Такого въедливого вопроса Дмитричу еще ни разу не задавали. Да и что на него ответишь. Тут не отвечать, тут хватать надо и за волосы тащить в тюрьму – и вешать на всю катушку за бандитизм.
Дмитрич открыл уже рот, чтобы сообщить безбилетному про тюрьму, но как-то уж больно нехорошо лоснилась на чемоданах кожа, так что с тюрьмой он решил пока обождать.
Но про чемоданы прощелыге все же было не грех напомнить.
– С вами? – Дмитрич тыркнул пальцем в багаж.
– Значит, нравится? – Безбилетный кивнул. – Ну раз нравится, тогда сиди отрывай. Все лучше, чем за решеткой. Видишь, – безбилетный показал за окно, – на углу милиционер с палкой? Мы здесь, а он – там. Красота!

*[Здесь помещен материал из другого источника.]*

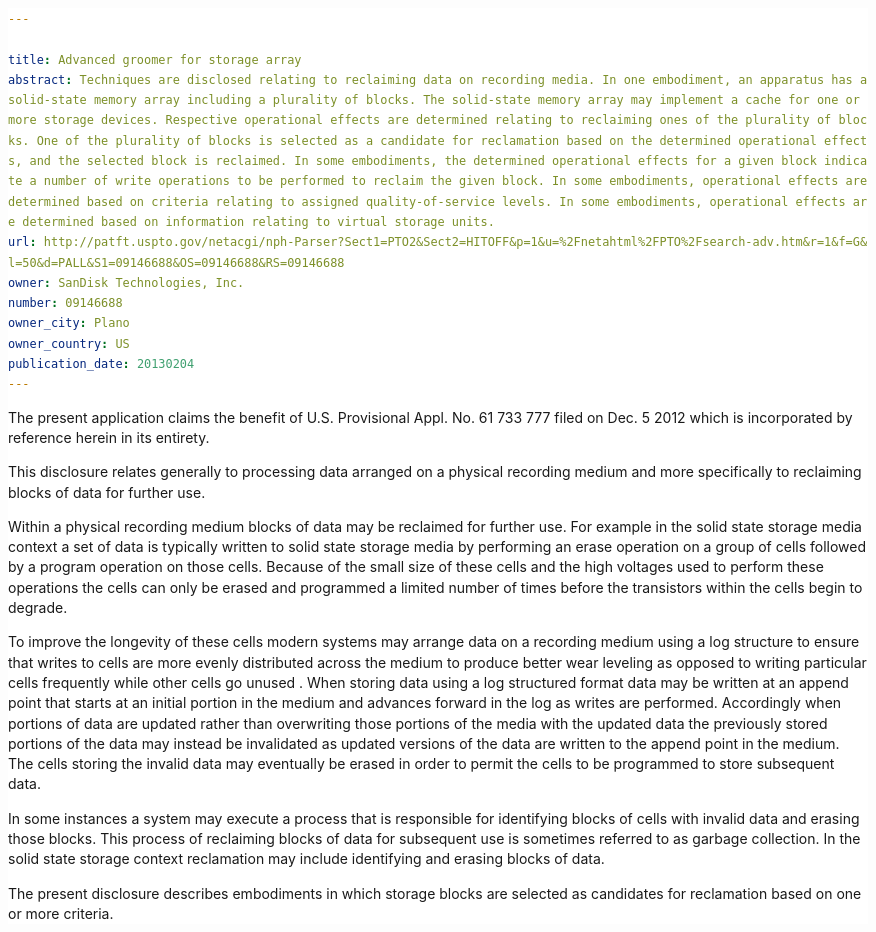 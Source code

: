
 ```yaml
---

title: Advanced groomer for storage array
abstract: Techniques are disclosed relating to reclaiming data on recording media. In one embodiment, an apparatus has a solid-state memory array including a plurality of blocks. The solid-state memory array may implement a cache for one or more storage devices. Respective operational effects are determined relating to reclaiming ones of the plurality of blocks. One of the plurality of blocks is selected as a candidate for reclamation based on the determined operational effects, and the selected block is reclaimed. In some embodiments, the determined operational effects for a given block indicate a number of write operations to be performed to reclaim the given block. In some embodiments, operational effects are determined based on criteria relating to assigned quality-of-service levels. In some embodiments, operational effects are determined based on information relating to virtual storage units.
url: http://patft.uspto.gov/netacgi/nph-Parser?Sect1=PTO2&Sect2=HITOFF&p=1&u=%2Fnetahtml%2FPTO%2Fsearch-adv.htm&r=1&f=G&l=50&d=PALL&S1=09146688&OS=09146688&RS=09146688
owner: SanDisk Technologies, Inc.
number: 09146688
owner_city: Plano
owner_country: US
publication_date: 20130204
---
```

The present application claims the benefit of U.S. Provisional Appl. No. 61 733 777 filed on Dec. 5 2012 which is incorporated by reference herein in its entirety.

This disclosure relates generally to processing data arranged on a physical recording medium and more specifically to reclaiming blocks of data for further use.

Within a physical recording medium blocks of data may be reclaimed for further use. For example in the solid state storage media context a set of data is typically written to solid state storage media by performing an erase operation on a group of cells followed by a program operation on those cells. Because of the small size of these cells and the high voltages used to perform these operations the cells can only be erased and programmed a limited number of times before the transistors within the cells begin to degrade.

To improve the longevity of these cells modern systems may arrange data on a recording medium using a log structure to ensure that writes to cells are more evenly distributed across the medium to produce better wear leveling as opposed to writing particular cells frequently while other cells go unused . When storing data using a log structured format data may be written at an append point that starts at an initial portion in the medium and advances forward in the log as writes are performed. Accordingly when portions of data are updated rather than overwriting those portions of the media with the updated data the previously stored portions of the data may instead be invalidated as updated versions of the data are written to the append point in the medium. The cells storing the invalid data may eventually be erased in order to permit the cells to be programmed to store subsequent data.

In some instances a system may execute a process that is responsible for identifying blocks of cells with invalid data and erasing those blocks. This process of reclaiming blocks of data for subsequent use is sometimes referred to as garbage collection. In the solid state storage context reclamation may include identifying and erasing blocks of data.

The present disclosure describes embodiments in which storage blocks are selected as candidates for reclamation based on one or more criteria.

«Да! – Дмитрич сделался мрачный. – Малый-то, видно, из тех. – Потом вроде засомневался, прицениваясь к его одежде. – Одет прилично. И чемоданы… Ну чемоданы, положим, ворованные. Да и плащ мог с кого-нибудь в подворотне снять. Дал ломом по голове – и носит.»
– Гороховую проехали, – разговорился вдруг безбилетный. – Знакомые места.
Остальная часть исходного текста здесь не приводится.